February 26, 2026

Our Holy Father Porphyrius, Bishop of Gaza; Blessed Edigna.
Day 11 of the Great Fast.
Sixth Hour – Isaiah 6:1-12; Vespers – Genesis 5:1-24; Proverbs 6:3-20.

Read Genesis 5:1-24

To understand the genealogy in Genesis 5 we need to grasp Genesis 4 and the story of Seth. Immediately before Seth’s genealogy, Scripture says: “At that time men began to call upon the name of the Lord.” Note the clue. This is the story of Rome versus Jerusalem, glamour versus glory, power versus piety. Cain’s descendants build cities, forge tools, and compose music, but we are introduced to Seth’s line identified with corporate worship. This list of what the world sees as little more than obscure names and incredulous longevities is God’s way of telling us that after the loss of the divine likeness, when men were made in the likeness of their fathers, He was preserving a lineage wherein right worship continues, knowledge of God remains, and communion with Him is preserved.

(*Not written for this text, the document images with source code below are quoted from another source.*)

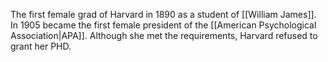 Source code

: The first female grad of Harvard in 1890 as a student of [[William James]]. In 1905 became the first female president of the [[American Psychological Association|APA]]. Although she met the requirements, Harvard refused to grant her PHD. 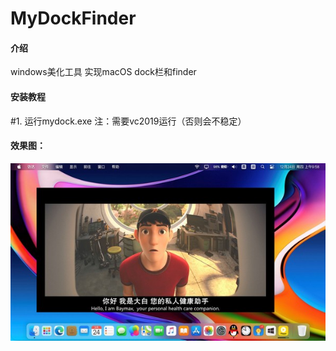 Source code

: # MyDockFinder

#### 介绍
windows美化工具
实现macOS dock栏和finder


#### 安装教程

#1. 运行mydock.exe
注：需要vc2019运行（否则会不稳定）




#### 效果图：
![img](效果.jpg)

There are two things we mortals crave: life and community. We and our forefathers were given the outline for attaining these. The closer our world was to God, the more it possessed life. The more we preserve true worship, the more we are part of “God’s Memory,” and the more we obey God, the more we walk with Him. Seth and his line embodies the ideal of life, for which we pine as runners for water, an outflow of liturgical existence (“calling upon the name of the Lord”). Enoch embodies that longing for communion (“walking with God”), an outflow of good moral living.

Genesis 5 is not there to satisfy curiosity about ancient ages. It teaches what makes a life long in the only sense that matters. The world keeps its archives in marble; God keeps His in worship. To call upon the Name is to enter His memory; to walk with Him is to enter His friendship. Cain seeks community without God and loses life; Seth seeks God and finds both. Choose the stronger city.